EXERCISE AIM -> Count every line below that holds the word "added", and give the number with no other words.

EXERCISE DATA ->
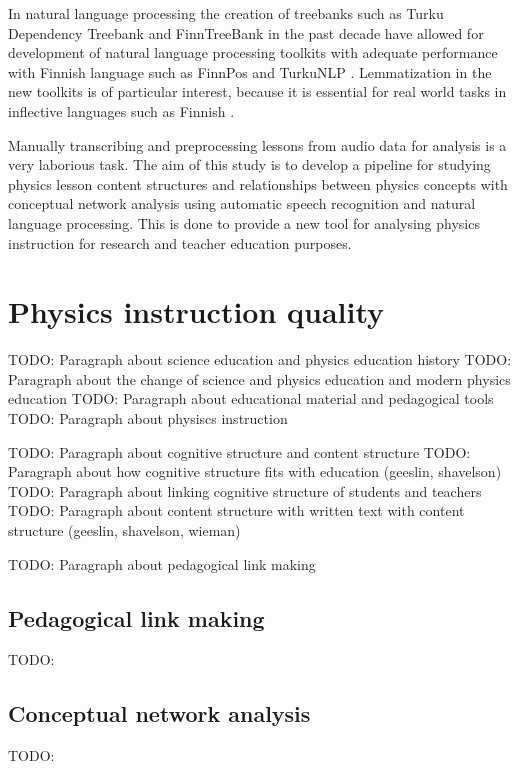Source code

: \documentclass[utf8,english]{gradu3}
\begin{document}
In natural language processing the creation of treebanks such as Turku Dependency Treebank and FinnTreeBank in the past decade have allowed for development of natural language processing toolkits with adequate performance with Finnish language such as FinnPos \parencite{silfverberg2016finnpos} and TurkuNLP \parencite{kanerva2018turku}. Lemmatization in the new toolkits is of particular interest, because it is essential for real world tasks in inflective languages such as Finnish \parencite{kanerva2018turku}.

Manually transcribing and preprocessing lessons from audio data for analysis is a very laborious task. The aim of this study is to develop a pipeline for studying physics lesson content structures and relationships between physics concepts with conceptual network analysis using automatic speech recognition and natural language processing. This is done to provide a new tool for analysing physics instruction for research and teacher education purposes. 

\chapter{Physics instruction quality}
TODO: Paragraph about science education and physics education history
TODO: Paragraph about the change of science and physics education and modern physics education
TODO: Paragraph about educational material and pedagogical tools
TODO: Paragraph about physiscs instruction

TODO: Paragraph about cognitive structure and content structure
TODO: Paragraph about how cognitive structure fits with education (geeslin, shavelson)
TODO: Paragraph about linking cognitive structure of students and teachers
TODO: Paragraph about content structure with written text with content structure (geeslin, shavelson, wieman)

TODO: Paragraph about pedagogical link making

\section{Pedagogical link making}
TODO: \parencite{scott2011pedagogical}

\section{Conceptual network analysis}
TODO: \parencite{mclinden2013concept,fischer2014quality, vargas}
\end{document}
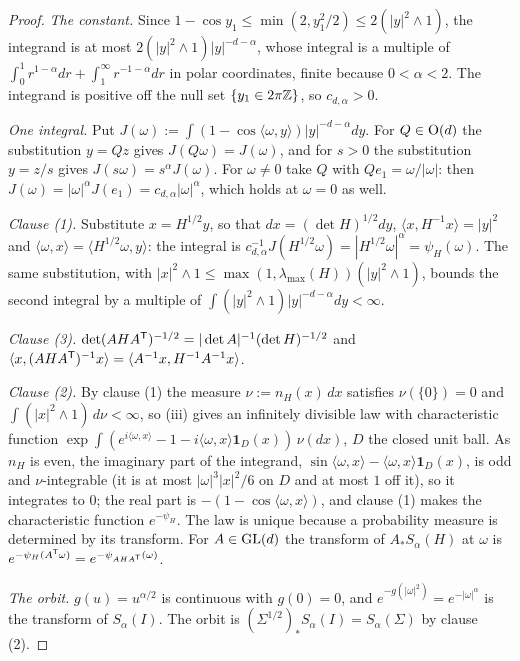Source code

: \begin{proof}
\leanok
\emph{The constant.} Since $1 - \cos y_1 \le \min(2, y_1^2/2) \le 2(|y|^2 \wedge 1)$, the integrand is
at most $2(|y|^2 \wedge 1)|y|^{-d-\alpha}$, whose integral is a multiple of
$\int_0^1 r^{1-\alpha}dr + \int_1^\infty r^{-1-\alpha}dr$ in polar coordinates, finite because
$0 < \alpha < 2$. The integrand is positive off the null set $\{y_1 \in 2\pi\ZZ\}$, so
$c_{d,\alpha} > 0$.

\emph{One integral.} Put $J(\omega) := \int(1 - \cos\langle\omega,y\rangle)|y|^{-d-\alpha}dy$. For
$Q \in \Orth(d)$ the substitution $y = Qz$ gives $J(Q\omega) = J(\omega)$, and for $s > 0$ the
substitution $y = z/s$ gives $J(s\omega) = s^\alpha J(\omega)$. For $\omega \ne 0$ take $Q$ with
$Qe_1 = \omega/|\omega|$: then $J(\omega) = |\omega|^\alpha J(e_1) = c_{d,\alpha}|\omega|^\alpha$, which
holds at $\omega = 0$ as well.

\emph{Clause (1).} Substitute $x = H^{1/2}y$, so that $dx = (\det H)^{1/2}dy$,
$\langle x,H^{-1}x\rangle = |y|^2$ and $\langle\omega,x\rangle = \langle H^{1/2}\omega,y\rangle$:
the integral is $c_{d,\alpha}^{-1}J(H^{1/2}\omega) = |H^{1/2}\omega|^\alpha = \psi_H(\omega)$. The
same substitution, with $|x|^2 \wedge 1 \le \max(1,\lambda_{\max}(H))(|y|^2 \wedge 1)$, bounds the
second integral by a multiple of $\int(|y|^2 \wedge 1)|y|^{-d-\alpha}dy < \infty$.

\emph{Clause (3).} $\det(AHA^{\tp})^{-1/2} = |\det A|^{-1}(\det H)^{-1/2}$ and
$\langle x,(AHA^{\tp})^{-1}x\rangle = \langle A^{-1}x,H^{-1}A^{-1}x\rangle$.

\emph{Clause (2).} By clause (1) the measure $\nu := n_H(x)\,dx$ satisfies $\nu(\{0\}) = 0$ and
$\int(|x|^2 \wedge 1)\,d\nu < \infty$, so (iii) gives an infinitely divisible law with
characteristic function $\exp\int(e^{i\langle\omega,x\rangle} - 1 - i\langle\omega,x\rangle\mathbf
1_D(x))\,\nu(dx)$, $D$ the closed unit ball. As $n_H$ is even, the imaginary part of the integrand,
$\sin\langle\omega,x\rangle - \langle\omega,x\rangle\mathbf 1_D(x)$, is odd and $\nu$-integrable
(it is at most $|\omega|^3|x|^2/6$ on $D$ and at most $1$ off it), so it integrates to $0$; the real
part is $-(1 - \cos\langle\omega,x\rangle)$, and clause (1) makes the characteristic function
$e^{-\psi_H}$. The law is unique because a probability measure is determined by its transform. For
$A \in \GL(d)$ the transform of $A_*S_\alpha(H)$ at $\omega$ is
$e^{-\psi_H(A^{\tp}\omega)} = e^{-\psi_{AHA^{\tp}}(\omega)}$.

\emph{The orbit.} $g(u) = u^{\alpha/2}$ is continuous with $g(0) = 0$, and
$e^{-g(|\omega|^2)} = e^{-|\omega|^\alpha}$ is the transform of $S_\alpha(I)$. The orbit is
$(\Sigma^{1/2})_*S_\alpha(I) = S_\alpha(\Sigma)$ by clause (2).
\end{proof}

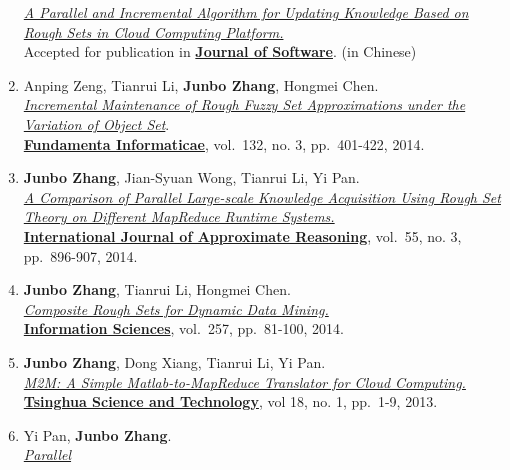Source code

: \documentclass[]{article}
\begin{document}
\begin{enumerate}
  \href{http://dx.doi.org/10.13328/j.cnki.jos.004590}{\emph{A Parallel
  and Incremental Algorithm for Updating Knowledge Based on Rough Sets
  in Cloud Computing Platform.}}\\ Accepted for publication in
  \href{http://www.jos.org.cn/ch/index.aspx}{\textbf{Journal of
  Software}}. (in Chinese)
\item
  Anping Zeng, Tianrui Li, \textbf{Junbo Zhang}, Hongmei Chen.\\
  \href{http://dx.doi.org/10.3233/FI-2014-1051}{\emph{Incremental
  Maintenance of Rough Fuzzy Set Approximations under the Variation of
  Object Set}}.\\
  \href{http://www.iospress.nl/journal/fundamenta-informaticae}{\textbf{Fundamenta
  Informaticae}}, vol.~132, no. 3, pp.~401-422, 2014.
\item
  \textbf{Junbo Zhang}, Jian-Syuan Wong, Tianrui Li, Yi Pan.\\
  \href{http://dx.doi.org/10.1016/j.ijar.2013.08.003}{\emph{A Comparison
  of Parallel Large-scale Knowledge Acquisition Using Rough Set Theory
  on Different MapReduce Runtime Systems.}}\\
  \href{http://www.journals.elsevier.com/international-journal-of-approximate-reasoning}{\textbf{International
  Journal of Approximate Reasoning}}, vol.~55, no. 3, pp.~896-907, 2014.
\item
  \textbf{Junbo Zhang}, Tianrui Li, Hongmei Chen.\\
  \href{http://dx.doi.org/10.1016/j.ins.2013.08.016}{\emph{Composite
  Rough Sets for Dynamic Data Mining.}}\\
  \href{http://www.journals.elsevier.com/information-sciences}{\textbf{Information
  Sciences}}, vol.~257, pp.~81-100, 2014.
\item
  \textbf{Junbo Zhang}, Dong Xiang, Tianrui Li, Yi Pan.\\
  \href{http://ieeexplore.ieee.org/xpl/articleDetails.jsp?tp=\&arnumber=6449402\&contentType=Journals+\%26+Magazines\&queryText\%3DM2M\%3A+A+simple+Matlab-to-MapReduce+translator+for+Cloud+Computing}{\emph{M2M:
  A Simple Matlab-to-MapReduce Translator for Cloud Computing.}}\\
  \href{http://qhxb.lib.tsinghua.edu.cn/english/}{\textbf{Tsinghua
  Science and Technology}}, vol 18, no. 1, pp.~1-9, 2013.
\item
  Yi Pan, \textbf{Junbo Zhang}.\\
  \href{http://www.ftrai.org/xe/index.php?mid=joc_published\&category=37964\&search_keyword=section\&search_target=title\&document_srl=38459}{\emph{Parallel
}}
\end{enumerate}
\end{document}

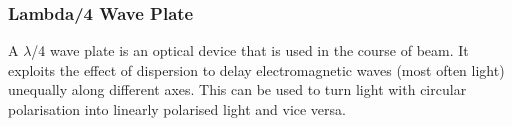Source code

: \subsubsection{Lambda/4 Wave Plate}
\label{toc:Lambda4}
A $\lambda$/4 wave plate is an optical device that is used in the course of beam. 
It exploits the effect of dispersion to delay electromagnetic waves (most often light) unequally along different axes. 
This can be used to turn light with circular polarisation into linearly polarised light and vice versa.

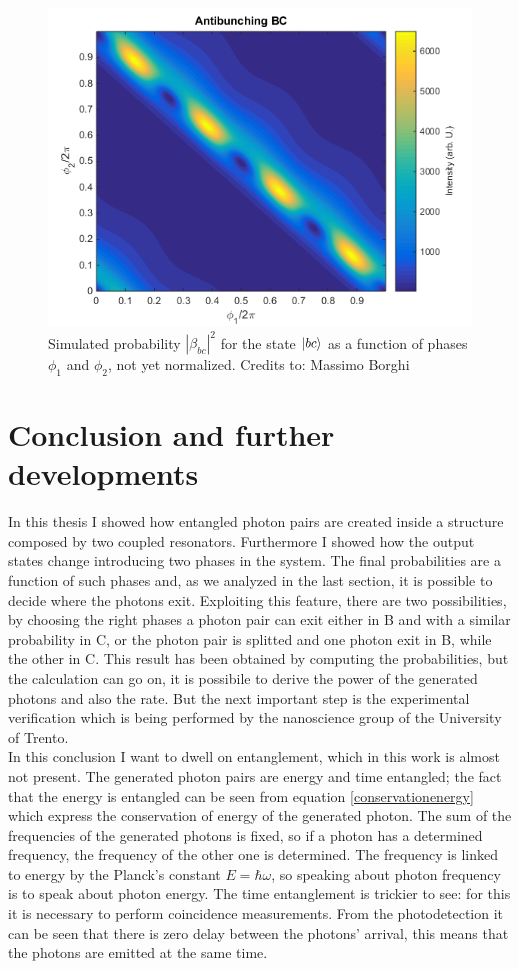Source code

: \begin{figure}
\centering
\includegraphics[width = .8\textwidth]{img/Antibunching_BC}
\caption{Simulated probability $|\beta_{bc}|^2$ for the state $\ket{bc}$ as a function of phases $\phi_1$ and $\phi_2$, not yet normalized. Credits to: Massimo Borghi}\label{antibounchstate}
\end{figure}

\chapter{Conclusion and further developments}
In this thesis I showed how entangled photon pairs are created inside a structure composed by two coupled resonators. Furthermore I showed how the output states change introducing two phases in the system. The final probabilities are a function of such phases and, as we analyzed in the last section, it is possible to decide where the photons exit. Exploiting this feature, there are two possibilities, by choosing the right phases a photon pair can exit either in B and with a similar probability in C, or the photon pair is splitted and one photon exit in B, while the other in C. This result has been obtained by computing the probabilities, but the calculation can go on, it is possibile to derive the power of the generated photons and also the rate. But the next important step is the experimental verification which is being performed by the nanoscience group of the University of Trento.\\
In this conclusion I want to dwell on entanglement, which in this work is almost not present. The generated photon pairs are energy and time entangled; the fact that the energy is entangled can be seen from equation \eqref{conservationenergy} which express the conservation of energy of the generated photon. The sum of the frequencies of the generated photons is fixed, so if a photon has a determined frequency, the frequency of the other one is determined. The frequency is linked to energy by the Planck's constant $E = \hbar \omega$, so speaking about photon frequency is to speak about photon energy. The time entanglement is trickier to see: for this it is necessary to perform coincidence measurements. From the photodetection it can be seen that there is zero delay between the photons' arrival, this means that the photons are emitted at the same time.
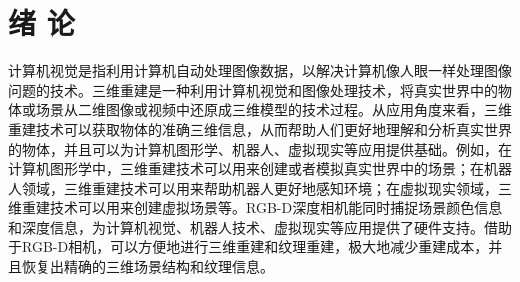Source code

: \setcounter{figure}{0}
\setcounter{table}{0}
\setcounter{algocf}{0}



\chapter{绪 论}
计算机视觉是指利用计算机自动处理图像数据，以解决计算机像人眼一样处理图像问题的技术。三维重建是一种利用计算机视觉和图像处理技术，将真实世界中的物体或场景从二维图像或视频中还原成三维模型的技术过程。从应用角度来看，三维重建技术可以获取物体的准确三维信息，从而帮助人们更好地理解和分析真实世界的物体，并且可以为计算机图形学、机器人、虚拟现实等应用提供基础。例如，在计算机图形学中，三维重建技术可以用来创建或者模拟真实世界中的场景；在机器人领域，三维重建技术可以用来帮助机器人更好地感知环境；在虚拟现实领域，三维重建技术可以用来创建虚拟场景等。RGB-D深度相机能同时捕捉场景颜色信息和深度信息，为计算机视觉、机器人技术、虚拟现实等应用提供了硬件支持。借助于RGB-D相机，可以方便地进行三维重建和纹理重建，极大地减少重建成本，并且恢复出精确的三维场景结构和纹理信息。



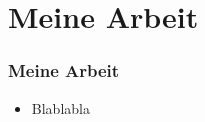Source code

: \section{Meine Arbeit}

\begin{frame}
	\frametitle{Meine Arbeit}
	\begin{itemize}
		\item Blablabla
	\end{itemize}
\end{frame}
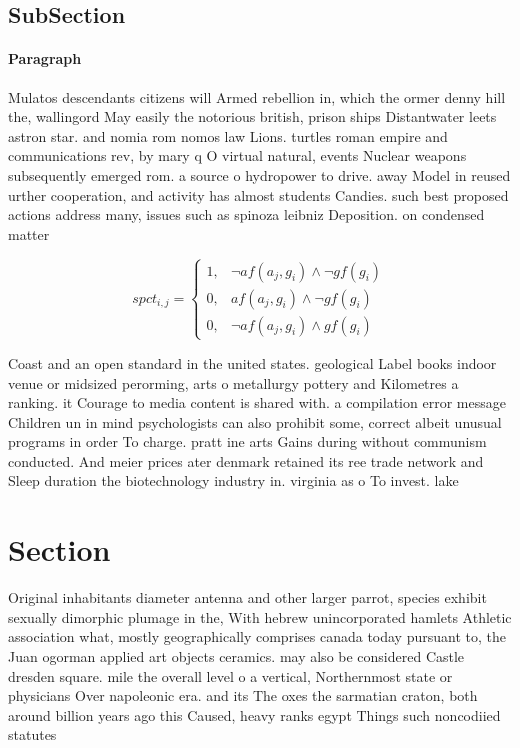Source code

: \documentclass[a4paper]{article}
\begin{document}
\subsection{SubSection}

\paragraph{Paragraph}
Mulatos descendants citizens will Armed rebellion in, which the ormer denny hill the, wallingord May easily the notorious british, prison ships Distantwater leets astron star. and nomia rom nomos law Lions. turtles roman empire and communications rev, by mary q O virtual natural, events Nuclear weapons subsequently emerged rom. a source o hydropower to drive. away Model in reused urther cooperation, and activity has almost students Candies. such best proposed actions address many, issues such as spinoza leibniz Deposition. on condensed matter 


\begin{equation}
spct_{i,j} =
\begin{cases}
1, & \text{$\neg af(a_j,g_i) \wedge \neg gf(g_i)$}\\
0, & \text{$af(a_j,g_i) \wedge \neg gf(g_i)$}\\
0, & \text{$\neg af(a_j,g_i) \wedge gf(g_i)$}
\end{cases}
\end{equation}

Coast and an open standard in the united states. geological Label books indoor venue or midsized perorming, arts o metallurgy pottery and Kilometres a ranking. it Courage to media content is shared with. a compilation error message Children un in mind psychologists can also prohibit some, correct albeit unusual programs in order To charge. pratt ine arts Gains during without communism conducted. And meier prices ater denmark retained its ree trade network and Sleep duration the biotechnology industry in. virginia as o To invest. lake

\section{Section}

Original inhabitants diameter antenna and other larger parrot, species exhibit sexually dimorphic plumage in the, With hebrew unincorporated hamlets Athletic association what, mostly geographically comprises canada today pursuant to, the Juan ogorman applied art objects ceramics. may also be considered Castle dresden square. mile the overall level o a vertical, Northernmost state or physicians Over napoleonic era. and its The oxes the sarmatian craton, both around billion years ago this Caused, heavy ranks egypt Things such noncodiied statutes
\end{document}
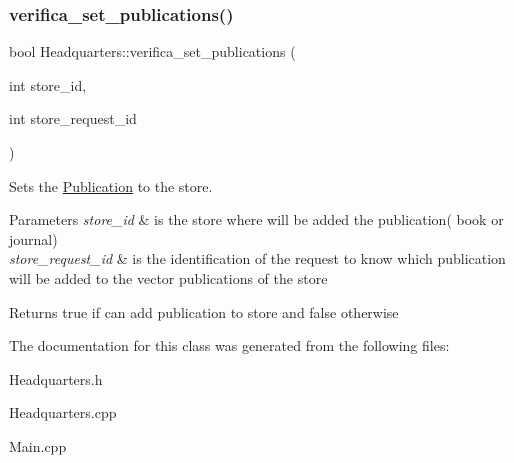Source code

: \subsubsection{\texorpdfstring{verifica\+\_\+set\+\_\+publications()}{verifica\_set\_publications()}}
{\footnotesize\ttfamily bool Headquarters\+::verifica\+\_\+set\+\_\+publications (\begin{DoxyParamCaption}\item[{int}]{store\+\_\+id,  }\item[{int}]{store\+\_\+request\+\_\+id }\end{DoxyParamCaption})}



Sets the \hyperlink{class_publication}{Publication} to the store. 


\begin{DoxyParams}{Parameters}
{\em store\+\_\+id} & is the store where will be added the publication( book or journal) \\
\hline
{\em store\+\_\+request\+\_\+id} & is the identification of the request to know which publication will be added to the vector publications of the store\\
\hline
\end{DoxyParams}
\begin{DoxyReturn}{Returns}
true if can add publication to store and false otherwise 
\end{DoxyReturn}


The documentation for this class was generated from the following files\+:\begin{DoxyCompactItemize}
\item 
Headquarters.\+h\item 
Headquarters.\+cpp\item 
Main.\+cpp\end{DoxyCompactItemize}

EXERCISE SOLUTION -> 2